Maybe that is not how you should see it.

Let’s start with this point of agreement: there are some number (we can use your number) of folks on some sort of assistance.

Why are there so many needing assistance?


Our current implementation of capitalism drives money to the wealthy leaving a large population in need of a safety net.

And (as many examples have shown), without regulations, the owners of businesses/corporations would exploit workers.

The current system is creating a huge disparity in economic well-being and this is one of the root causes for our political division.

Conventional wisdom says that we should all strive for as much money as possible. This is greed, but it is also more: becoming wealthy is part of the American Dream and fits perfectly with our “economic growth” model. And, in your interpretation, pursuing wealth is the solution to much “assistance”.

Overall, what I am suggesting is that benefits of our capitalistic system are not being fairly distributed throughout our society. The rich get richer and the poor get poorer. That is the way our current system is designed to work. This is the problem. Not too much assistance, but rather a system that generates money for the top and leaves the lower half of the country in trouble.

Let’s look at how our economic system is structured to drive money to the top.

To understand this simply, follow the money:

1. At end of year companies and corporations measure overall profits

(Profits = Revenues – (Cost of Goods + Expenses))

2. From Profits companies pay taxes, debts, capital improvement and most important for this discussion: Bonuses and DIVIDENDS.

3. Bonus Compensation is usually for top level management.

4. DIVIDENDS are distributed to shareholders. This is key:

The top 10% and particularly the top 1% own most of the shares that received these dividends. About 84% if stocks are held by the top 10% (financial scale) of the country. The money is flowing to those who are already wealthy.

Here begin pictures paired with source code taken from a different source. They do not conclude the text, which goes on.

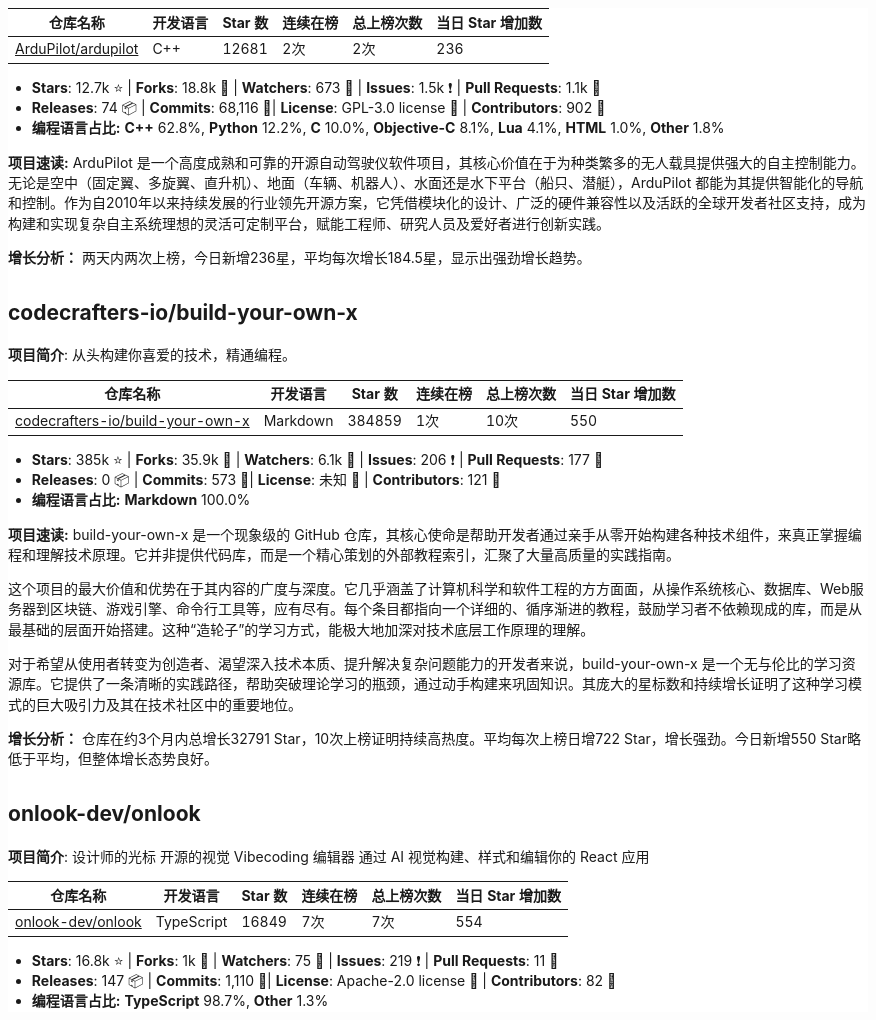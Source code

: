 | 仓库名称  | 开发语言 | Star 数 | 连续在榜 | 总上榜次数 | 当日 Star 增加数 |
| -------  | ------- | ------- | -------- | ---------- | --------------- |
| [ArduPilot/ardupilot](https://github.com/ArduPilot/ardupilot)  | C++ | 12681 | 2次 | 2次 | 236 |

- **Stars**: 12.7k ⭐ | **Forks**: 18.8k 🔄 | **Watchers**: 673 👀 | **Issues**: 1.5k ❗ | **Pull Requests**: 1.1k 🔀
- **Releases**: 74 📦 | **Commits**: 68,116 📝| **License**: GPL-3.0 license 📜 | **Contributors**: 902 👥 
- **编程语言占比:** **C++** 62.8%, **Python** 12.2%, **C** 10.0%, **Objective-C** 8.1%, **Lua** 4.1%, **HTML** 1.0%, **Other** 1.8%


**项目速读:** ArduPilot 是一个高度成熟和可靠的开源自动驾驶仪软件项目，其核心价值在于为种类繁多的无人载具提供强大的自主控制能力。无论是空中（固定翼、多旋翼、直升机）、地面（车辆、机器人）、水面还是水下平台（船只、潜艇），ArduPilot 都能为其提供智能化的导航和控制。作为自2010年以来持续发展的行业领先开源方案，它凭借模块化的设计、广泛的硬件兼容性以及活跃的全球开发者社区支持，成为构建和实现复杂自主系统理想的灵活可定制平台，赋能工程师、研究人员及爱好者进行创新实践。

**增长分析：** 两天内两次上榜，今日新增236星，平均每次增长184.5星，显示出强劲增长趋势。

## codecrafters-io/build-your-own-x

**项目简介**: 从头构建你喜爱的技术，精通编程。

| 仓库名称  | 开发语言 | Star 数 | 连续在榜 | 总上榜次数 | 当日 Star 增加数 |
| -------  | ------- | ------- | -------- | ---------- | --------------- |
| [codecrafters-io/build-your-own-x](https://github.com/codecrafters-io/build-your-own-x)  | Markdown | 384859 | 1次 | 10次 | 550 |

- **Stars**: 385k ⭐ | **Forks**: 35.9k 🔄 | **Watchers**: 6.1k 👀 | **Issues**: 206 ❗ | **Pull Requests**: 177 🔀
- **Releases**: 0 📦 | **Commits**: 573 📝| **License**: 未知 📜 | **Contributors**: 121 👥 
- **编程语言占比:** **Markdown** 100.0%


**项目速读:** build-your-own-x 是一个现象级的 GitHub 仓库，其核心使命是帮助开发者通过亲手从零开始构建各种技术组件，来真正掌握编程和理解技术原理。它并非提供代码库，而是一个精心策划的外部教程索引，汇聚了大量高质量的实践指南。

这个项目的最大价值和优势在于其内容的广度与深度。它几乎涵盖了计算机科学和软件工程的方方面面，从操作系统核心、数据库、Web服务器到区块链、游戏引擎、命令行工具等，应有尽有。每个条目都指向一个详细的、循序渐进的教程，鼓励学习者不依赖现成的库，而是从最基础的层面开始搭建。这种“造轮子”的学习方式，能极大地加深对技术底层工作原理的理解。

对于希望从使用者转变为创造者、渴望深入技术本质、提升解决复杂问题能力的开发者来说，build-your-own-x 是一个无与伦比的学习资源库。它提供了一条清晰的实践路径，帮助突破理论学习的瓶颈，通过动手构建来巩固知识。其庞大的星标数和持续增长证明了这种学习模式的巨大吸引力及其在技术社区中的重要地位。

**增长分析：** 仓库在约3个月内总增长32791 Star，10次上榜证明持续高热度。平均每次上榜日增722 Star，增长强劲。今日新增550 Star略低于平均，但整体增长态势良好。

## onlook-dev/onlook

**项目简介**: 设计师的光标
开源的视觉 Vibecoding 编辑器
通过 AI 视觉构建、样式和编辑你的 React 应用

| 仓库名称  | 开发语言 | Star 数 | 连续在榜 | 总上榜次数 | 当日 Star 增加数 |
| -------  | ------- | ------- | -------- | ---------- | --------------- |
| [onlook-dev/onlook](https://github.com/onlook-dev/onlook)  | TypeScript | 16849 | 7次 | 7次 | 554 |

- **Stars**: 16.8k ⭐ | **Forks**: 1k 🔄 | **Watchers**: 75 👀 | **Issues**: 219 ❗ | **Pull Requests**: 11 🔀
- **Releases**: 147 📦 | **Commits**: 1,110 📝| **License**: Apache-2.0 license 📜 | **Contributors**: 82 👥 
- **编程语言占比:** **TypeScript** 98.7%, **Other** 1.3%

Approximately 54% of the country are shareholders. The other 46%, have gained no benefit from these profits, nothing.

So let’s repeat and understand. The system is built to send money to the top.

At this time in America, we have huge disparities on who is getting the benefits of our economic system. The top half of the country is getting rich off the exploits of labor and money from consumers, while more people are driven downwards economically. That is the way the system is structured.

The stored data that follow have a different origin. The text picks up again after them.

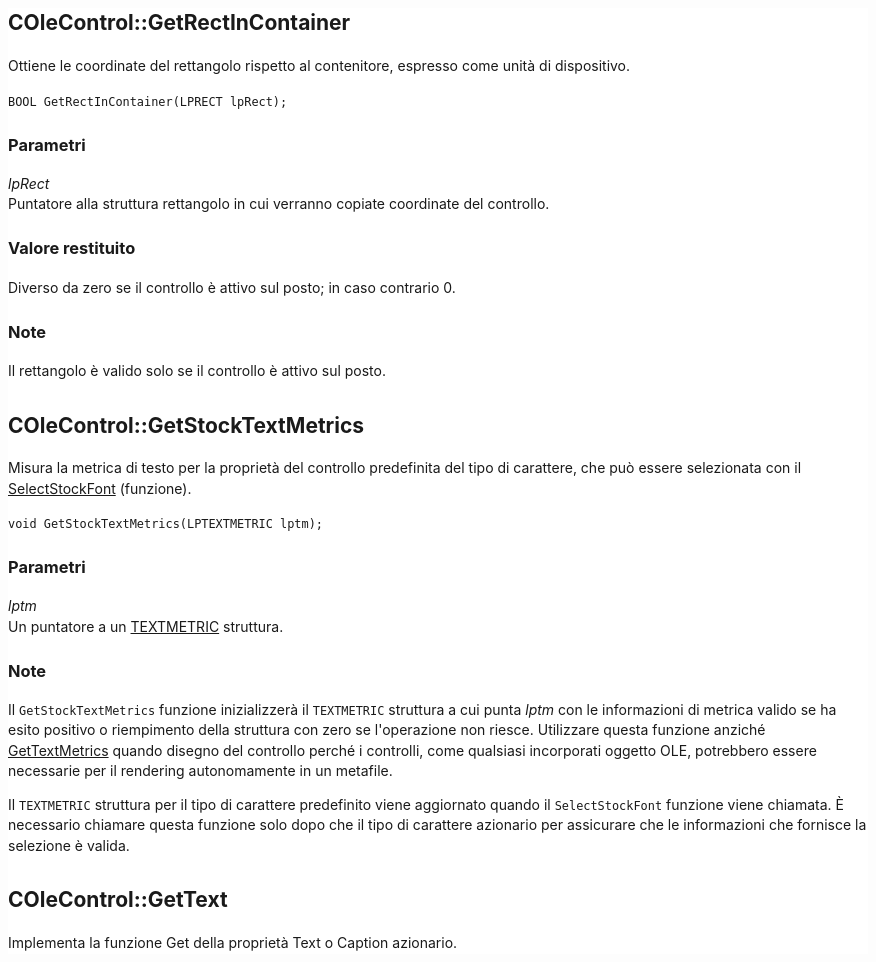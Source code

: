 ##  <a name="getrectincontainer"></a>  COleControl::GetRectInContainer  
 Ottiene le coordinate del rettangolo rispetto al contenitore, espresso come unità di dispositivo.  
  
```  
BOOL GetRectInContainer(LPRECT lpRect);
```  
  
### <a name="parameters"></a>Parametri  
 *lpRect*  
 Puntatore alla struttura rettangolo in cui verranno copiate coordinate del controllo.  
  
### <a name="return-value"></a>Valore restituito  
 Diverso da zero se il controllo è attivo sul posto; in caso contrario 0.  
  
### <a name="remarks"></a>Note  
 Il rettangolo è valido solo se il controllo è attivo sul posto.  
  
##  <a name="getstocktextmetrics"></a>  COleControl::GetStockTextMetrics  
 Misura la metrica di testo per la proprietà del controllo predefinita del tipo di carattere, che può essere selezionata con il [SelectStockFont](#selectstockfont) (funzione).  
  
```  
void GetStockTextMetrics(LPTEXTMETRIC lptm);
```  
  
### <a name="parameters"></a>Parametri  
 *lptm*  
 Un puntatore a un [TEXTMETRIC](http://msdn.microsoft.com/library/windows/desktop/dd145132) struttura.  
  
### <a name="remarks"></a>Note  
 Il `GetStockTextMetrics` funzione inizializzerà il `TEXTMETRIC` struttura a cui punta *lptm* con le informazioni di metrica valido se ha esito positivo o riempimento della struttura con zero se l'operazione non riesce. Utilizzare questa funzione anziché [GetTextMetrics](http://msdn.microsoft.com/library/windows/desktop/dd144941) quando disegno del controllo perché i controlli, come qualsiasi incorporati oggetto OLE, potrebbero essere necessarie per il rendering autonomamente in un metafile.  
  
 Il `TEXTMETRIC` struttura per il tipo di carattere predefinito viene aggiornato quando il `SelectStockFont` funzione viene chiamata. È necessario chiamare questa funzione solo dopo che il tipo di carattere azionario per assicurare che le informazioni che fornisce la selezione è valida.  
  
##  <a name="gettext"></a>  COleControl::GetText  
 Implementa la funzione Get della proprietà Text o Caption azionario.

Inequality is a symptom of the problem and needs to be changed because the current system is not working well. Much of our political unrest in this country stems from this problem.

The obvious solution (easy to say) is a culturally induced idea that some portion of the DIVIDENDS be returned to the workers who made it happen.

This should be part of the decision (by management or corporate board) about how to distribute the DIVIDENDS. (My very strong recommendation: some to workers, some to shareholders but NOT ALL to shareholders). Note that if this does not happened because of cultural inducements, regulation by government is sometimes required to insure common well-being.

This distribution of benefits would happen prior to any income taxes. The wealthy would get less money but they would pay less taxes. The number of people needing assistance would go down and hence there would be less government and less government cost.

And further, money goes back in society/economy faster with better overall results (jobs, economic growth). Everybody wins.

The way to solve the too many people on assistance is to fix the root cause: better and more distribution of the benefits of our economic system. Instead of worrying about Democrats and socializing, fix the real problem and help make capitalism work for everyone, not just the few.